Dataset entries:
::::::::::
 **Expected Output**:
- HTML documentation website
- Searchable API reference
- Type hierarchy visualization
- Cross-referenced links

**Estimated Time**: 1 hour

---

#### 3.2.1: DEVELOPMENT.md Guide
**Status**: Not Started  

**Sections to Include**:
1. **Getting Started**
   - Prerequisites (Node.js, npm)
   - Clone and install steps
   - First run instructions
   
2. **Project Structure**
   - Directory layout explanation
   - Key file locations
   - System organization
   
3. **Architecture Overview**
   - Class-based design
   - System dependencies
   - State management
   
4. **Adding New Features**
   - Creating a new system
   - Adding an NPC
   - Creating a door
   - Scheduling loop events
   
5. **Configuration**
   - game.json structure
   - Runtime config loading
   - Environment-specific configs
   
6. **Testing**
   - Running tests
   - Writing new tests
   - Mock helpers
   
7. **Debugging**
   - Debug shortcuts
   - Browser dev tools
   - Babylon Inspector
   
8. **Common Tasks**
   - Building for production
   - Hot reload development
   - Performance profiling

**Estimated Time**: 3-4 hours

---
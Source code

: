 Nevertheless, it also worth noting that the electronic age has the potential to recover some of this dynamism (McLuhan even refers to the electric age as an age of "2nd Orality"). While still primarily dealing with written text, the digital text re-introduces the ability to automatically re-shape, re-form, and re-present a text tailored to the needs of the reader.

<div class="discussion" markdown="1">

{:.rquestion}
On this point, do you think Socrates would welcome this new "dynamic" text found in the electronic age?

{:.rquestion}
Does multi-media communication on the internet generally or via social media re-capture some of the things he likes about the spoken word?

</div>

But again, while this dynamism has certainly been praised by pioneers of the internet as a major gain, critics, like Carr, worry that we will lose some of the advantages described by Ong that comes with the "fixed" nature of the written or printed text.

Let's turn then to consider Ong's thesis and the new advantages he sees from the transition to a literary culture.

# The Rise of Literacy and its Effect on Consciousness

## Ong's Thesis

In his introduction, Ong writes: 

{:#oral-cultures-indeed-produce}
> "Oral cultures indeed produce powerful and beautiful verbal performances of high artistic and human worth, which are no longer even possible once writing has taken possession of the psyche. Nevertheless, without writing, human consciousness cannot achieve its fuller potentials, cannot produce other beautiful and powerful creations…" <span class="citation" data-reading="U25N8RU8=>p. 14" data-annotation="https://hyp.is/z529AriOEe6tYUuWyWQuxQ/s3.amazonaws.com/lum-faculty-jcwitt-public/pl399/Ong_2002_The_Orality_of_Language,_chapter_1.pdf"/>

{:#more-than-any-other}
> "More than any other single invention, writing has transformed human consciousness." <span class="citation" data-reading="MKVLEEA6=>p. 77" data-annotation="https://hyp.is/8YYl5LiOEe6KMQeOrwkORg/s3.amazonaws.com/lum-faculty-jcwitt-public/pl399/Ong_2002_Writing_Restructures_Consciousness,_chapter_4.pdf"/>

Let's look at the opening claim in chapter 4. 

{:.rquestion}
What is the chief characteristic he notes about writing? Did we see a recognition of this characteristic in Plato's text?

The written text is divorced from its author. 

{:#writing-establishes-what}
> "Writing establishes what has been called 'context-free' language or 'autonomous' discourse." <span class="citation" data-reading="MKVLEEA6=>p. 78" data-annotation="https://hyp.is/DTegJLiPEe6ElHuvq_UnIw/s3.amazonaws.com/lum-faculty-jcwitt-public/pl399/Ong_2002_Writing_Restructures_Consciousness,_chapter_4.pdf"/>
::::::::::
Within the data above, the lines from the one with "1. **Getting Started**" to the one with "Source code" must be repeated exactly; no other line belongs in the answer.

OUTPUT
1. **Getting Started**
   - Prerequisites (Node.js, npm)
   - Clone and install steps
   - First run instructions
   
2. **Project Structure**
   - Directory layout explanation
   - Key file locations
   - System organization
   
3. **Architecture Overview**
   - Class-based design
   - System dependencies
   - State management
   
4. **Adding New Features**
   - Creating a new system
   - Adding an NPC
   - Creating a door
   - Scheduling loop events
   
5. **Configuration**
   - game.json structure
   - Runtime config loading
   - Environment-specific configs
   
6. **Testing**
   - Running tests
   - Writing new tests
   - Mock helpers
   
7. **Debugging**
   - Debug shortcuts
   - Browser dev tools
   - Babylon Inspector
   
8. **Common Tasks**
   - Building for production
   - Hot reload development
   - Performance profiling

**Estimated Time**: 3-4 hours

---
Source code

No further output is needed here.